AS: Well, when I was young, it was horrible. There was lots of such negative things: racist shit, ignorance. Lots of good things have happened to put us where we are now. There are lots of good things now that we didn’t have then. But everyone in those days had work – or not work, but the chance of work or the chance to drop out, and it was a lot cheaper to live in relative terms. All the things you needed to have to make life seem worth living…
Now it’s very hard to get any work for anybody, so you went through a period in the last 20 years which people thought was never gonna end: ‘Make money, make money, be successful’. And that all came from Thatcher when she destroyed the Trade Unions. They sold off things that the country already owned to people, trying to turn people into little shareholders, house holders, and the left wing politics is all so in the centre now. But suddenly people have realised: ‘Hang on, this is insane – we’re in danger of having a really crap life, a life barely worth living. We’re gonna be covered in debt put on us by these private companies who are controlling our money supply’.
Controlled by debt, where where only children of the rich can afford to do music or dance or drama or something. It’s gonna be very grim for everybody, so people are like ‘Hang on, no. Why should we have to pay 30 grand a year to pay for our kids to go to University or whatever?’ So there’s now gonna be a lot more politicised music, I would imagine.
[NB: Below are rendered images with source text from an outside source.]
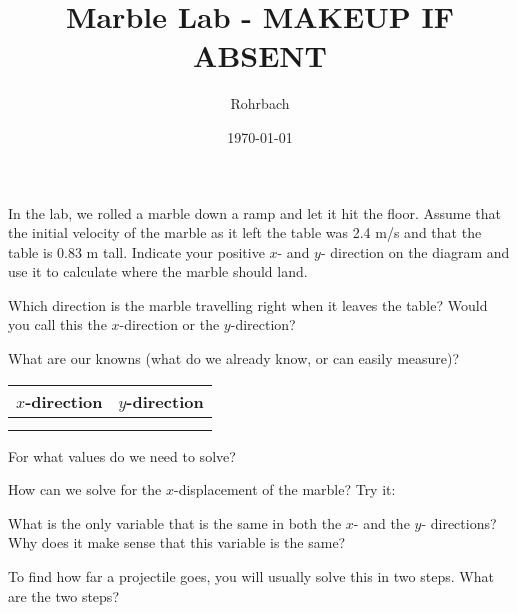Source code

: \documentclass[10pt]{exam}
\title{Marble Lab - MAKEUP IF ABSENT}
\author{Rohrbach}
\date{\today}
\begin{document}
\maketitle

\begin{questions}
  	
  \question
    In the lab, we rolled a marble down a ramp and let it hit the floor.  Assume that the initial velocity of the marble as it left the table was 2.4 m/s and that the table is 0.83 m tall.  Indicate your positive $x$- and $y$- direction on the diagram and use it to calculate where the marble should land.  
    
  
  \question
    Which direction is the marble travelling right when it leaves the table?  Would you call this the $x$-direction or the $y$-direction?
    \vspace{3em}
  
  \question
    What are our knowns (what do we already know, or can easily measure)?

    \begin{center}
      \begin{tabular}{c|c}
        $x$-direction & $y$-direction \\
        \hline \\
        \\[5em]
      \end{tabular}
    \end{center}
  
  \question
    For what values do we need to solve?
    \vspace{3em}
  
  \question
    How can we solve for the $x$-displacement of the marble?  Try it:

  \pagebreak
  
  
  
  \question
    What is the only variable that is the same in both the $x$- and the $y$- directions?  Why does it make sense that this variable is the same?
    \vs
  
  \question
    To find how far a projectile goes, you will usually solve this in two steps.  What are the two steps?
    \vs
\end{questions}
\end{document}

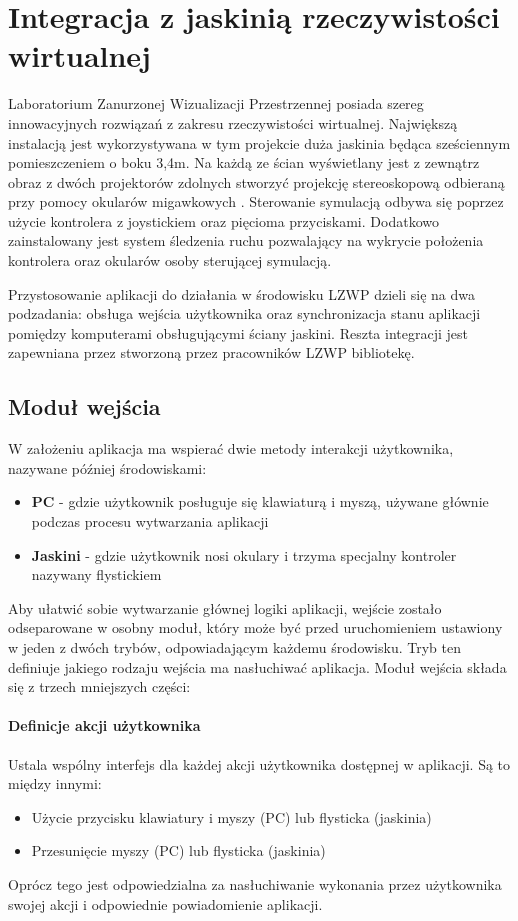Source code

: \section{Integracja z jaskinią rzeczywistości wirtualnej}
Laboratorium Zanurzonej Wizualizacji Przestrzennej \cite{LZWP_article} posiada szereg innowacyjnych rozwiązań z zakresu rzeczywistości wirtualnej. Największą instalacją jest wykorzystywana w tym projekcie duża jaskinia będąca sześciennym pomieszczeniem o boku 3,4m. Na każdą ze ścian wyświetlany jest z zewnątrz obraz z dwóch projektorów zdolnych stworzyć projekcję stereoskopową odbieraną przy pomocy okularów migawkowych \cite{IntegraAV}. Sterowanie symulacją odbywa się poprzez użycie kontrolera z joystickiem oraz pięcioma przyciskami. Dodatkowo zainstalowany jest system śledzenia ruchu pozwalający na wykrycie położenia kontrolera oraz okularów osoby sterującej symulacją.

Przystosowanie aplikacji do działania w środowisku LZWP dzieli się na dwa podzadania: obsługa wejścia użytkownika oraz synchronizacja stanu aplikacji pomiędzy komputerami obsługującymi ściany jaskini. Reszta integracji jest zapewniana przez stworzoną przez pracowników LZWP bibliotekę.

\subsection{Moduł wejścia}
W założeniu aplikacja ma wspierać dwie metody interakcji użytkownika, nazywane później środowiskami:
\begin{itemize}
	\item \textbf{PC} - gdzie użytkownik posługuje się klawiaturą i myszą, używane głównie podczas procesu wytwarzania aplikacji
	\item \textbf{Jaskini} - gdzie użytkownik nosi okulary i trzyma specjalny kontroler nazywany flystickiem
\end{itemize}
Aby ułatwić sobie wytwarzanie głównej logiki aplikacji, wejście zostało odseparowane w osobny moduł, który może być przed uruchomieniem ustawiony w jeden z dwóch trybów, odpowiadającym każdemu środowisku. Tryb ten definiuje jakiego rodzaju wejścia ma nasłuchiwać aplikacja. Moduł wejścia składa się z trzech mniejszych części:
\paragraph{Definicje akcji użytkownika}
Ustala wspólny interfejs dla każdej akcji użytkownika dostępnej w aplikacji. Są to między innymi: 
\begin{itemize}
	\item Użycie przycisku klawiatury i myszy (PC) lub flysticka (jaskinia)
	\item Przesunięcie myszy (PC) lub flysticka (jaskinia)
\end{itemize}
Oprócz tego jest odpowiedzialna za nasłuchiwanie wykonania przez użytkownika swojej akcji i odpowiednie powiadomienie aplikacji.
Adrian Sherwood with Lee Scratch Perry
People should be saying, who is actually printing our money? How can America owe 14 trillion dollars? Who are they supposed to owe it to? How come half of America is run by joint Israeli passport holders? What’s going on? Why are all these countries so angry? Why has the CIA destabilised the whole of South America and the whole of the Middle East? And now you’re seeing political uprisings from Tunisia to Libya to all over the place in the Arab world; you’ve got lots of people all over South America who feel just the same way where puppet regimes are put in, and our own country here which has been running things for donkeys years… if people get their heads round what’s going on, I think it’s gonna be quite interesting political times, before they plunge us into some other fucking war or something.
So do you think that music will inevitably respond to that?
AS: It tends to reflect what’s going on, doesn’t it? Jamaican stuff reflected it for years. But now they’ve even killed the record industry. Imagine if they shot the satellites out the sky. What would go on then?
Music to me feels generally more politically detached now.
AS: Yeah, well I think it’s gonna have to come back. We’re gonna have to get more on it again. At some stage people are gonna get very pissed off again. I hope so.